Directions for this task: Tell how many lines in the records contain the word "theoremstyle"; the number alone is the answer.

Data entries
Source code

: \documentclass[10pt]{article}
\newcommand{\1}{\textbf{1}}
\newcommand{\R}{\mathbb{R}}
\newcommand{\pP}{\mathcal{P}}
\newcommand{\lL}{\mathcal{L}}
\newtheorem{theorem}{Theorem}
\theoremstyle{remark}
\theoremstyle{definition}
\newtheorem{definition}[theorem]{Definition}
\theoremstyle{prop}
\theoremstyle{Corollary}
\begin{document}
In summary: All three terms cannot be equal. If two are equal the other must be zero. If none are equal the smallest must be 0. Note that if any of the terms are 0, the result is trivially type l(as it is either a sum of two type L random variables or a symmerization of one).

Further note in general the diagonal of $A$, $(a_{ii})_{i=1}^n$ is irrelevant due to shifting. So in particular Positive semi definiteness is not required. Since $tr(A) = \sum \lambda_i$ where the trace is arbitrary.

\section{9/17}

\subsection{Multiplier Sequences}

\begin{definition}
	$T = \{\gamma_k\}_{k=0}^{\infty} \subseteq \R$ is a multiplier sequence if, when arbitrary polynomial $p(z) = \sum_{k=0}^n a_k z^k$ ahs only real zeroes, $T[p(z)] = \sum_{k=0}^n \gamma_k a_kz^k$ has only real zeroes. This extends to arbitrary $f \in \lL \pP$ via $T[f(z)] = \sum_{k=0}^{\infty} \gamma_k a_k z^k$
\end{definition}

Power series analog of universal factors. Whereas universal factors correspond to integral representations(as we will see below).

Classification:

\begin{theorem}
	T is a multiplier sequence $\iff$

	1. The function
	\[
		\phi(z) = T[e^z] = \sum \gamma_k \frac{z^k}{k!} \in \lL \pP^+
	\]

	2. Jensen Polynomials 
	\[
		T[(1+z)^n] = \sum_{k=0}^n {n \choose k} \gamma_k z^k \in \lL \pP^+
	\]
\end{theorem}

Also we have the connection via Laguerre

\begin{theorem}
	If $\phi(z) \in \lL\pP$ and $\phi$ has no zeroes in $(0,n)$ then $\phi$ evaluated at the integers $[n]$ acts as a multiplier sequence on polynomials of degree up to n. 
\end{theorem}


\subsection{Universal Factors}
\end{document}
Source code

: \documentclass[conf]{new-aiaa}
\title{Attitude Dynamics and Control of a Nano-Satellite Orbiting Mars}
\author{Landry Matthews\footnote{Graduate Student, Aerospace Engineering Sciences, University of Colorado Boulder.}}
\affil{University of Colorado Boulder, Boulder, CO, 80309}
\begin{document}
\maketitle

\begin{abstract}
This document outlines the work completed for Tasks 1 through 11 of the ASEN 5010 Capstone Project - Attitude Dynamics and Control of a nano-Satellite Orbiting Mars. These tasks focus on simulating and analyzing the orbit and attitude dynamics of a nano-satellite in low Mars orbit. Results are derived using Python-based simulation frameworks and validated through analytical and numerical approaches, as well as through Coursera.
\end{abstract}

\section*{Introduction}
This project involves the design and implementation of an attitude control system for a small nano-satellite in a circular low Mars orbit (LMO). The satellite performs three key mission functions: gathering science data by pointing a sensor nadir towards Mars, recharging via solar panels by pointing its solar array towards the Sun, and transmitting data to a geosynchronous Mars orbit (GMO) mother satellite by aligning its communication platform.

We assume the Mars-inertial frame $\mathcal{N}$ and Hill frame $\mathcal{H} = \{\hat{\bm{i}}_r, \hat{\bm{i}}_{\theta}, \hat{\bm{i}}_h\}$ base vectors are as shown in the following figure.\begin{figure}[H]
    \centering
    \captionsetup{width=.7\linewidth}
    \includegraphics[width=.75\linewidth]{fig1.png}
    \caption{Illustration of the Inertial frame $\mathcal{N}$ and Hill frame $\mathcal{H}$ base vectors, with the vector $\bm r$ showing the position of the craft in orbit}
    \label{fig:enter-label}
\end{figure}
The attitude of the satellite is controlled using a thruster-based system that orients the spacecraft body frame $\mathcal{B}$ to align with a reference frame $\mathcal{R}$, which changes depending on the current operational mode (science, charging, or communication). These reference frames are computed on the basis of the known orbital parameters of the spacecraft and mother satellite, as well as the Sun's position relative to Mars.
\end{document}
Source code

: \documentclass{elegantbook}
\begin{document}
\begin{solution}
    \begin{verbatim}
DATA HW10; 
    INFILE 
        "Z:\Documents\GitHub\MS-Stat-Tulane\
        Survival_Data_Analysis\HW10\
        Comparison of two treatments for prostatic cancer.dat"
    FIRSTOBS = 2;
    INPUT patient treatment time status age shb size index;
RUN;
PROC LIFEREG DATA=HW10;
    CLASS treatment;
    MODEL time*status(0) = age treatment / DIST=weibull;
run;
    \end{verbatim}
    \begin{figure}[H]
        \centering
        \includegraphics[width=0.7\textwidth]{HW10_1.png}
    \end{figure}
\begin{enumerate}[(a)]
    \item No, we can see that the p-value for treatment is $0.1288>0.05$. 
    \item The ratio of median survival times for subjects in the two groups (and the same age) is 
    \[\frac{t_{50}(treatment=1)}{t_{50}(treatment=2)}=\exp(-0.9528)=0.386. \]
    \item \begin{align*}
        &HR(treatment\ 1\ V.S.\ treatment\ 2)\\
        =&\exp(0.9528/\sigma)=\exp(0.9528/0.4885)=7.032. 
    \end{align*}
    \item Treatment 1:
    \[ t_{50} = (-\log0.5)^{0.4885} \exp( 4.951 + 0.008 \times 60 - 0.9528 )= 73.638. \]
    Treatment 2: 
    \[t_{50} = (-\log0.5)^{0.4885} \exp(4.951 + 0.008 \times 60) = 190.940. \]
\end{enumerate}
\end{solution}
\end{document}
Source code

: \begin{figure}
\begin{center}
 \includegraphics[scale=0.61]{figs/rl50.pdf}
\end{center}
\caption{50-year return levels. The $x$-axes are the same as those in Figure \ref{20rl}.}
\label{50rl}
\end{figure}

Written response: 4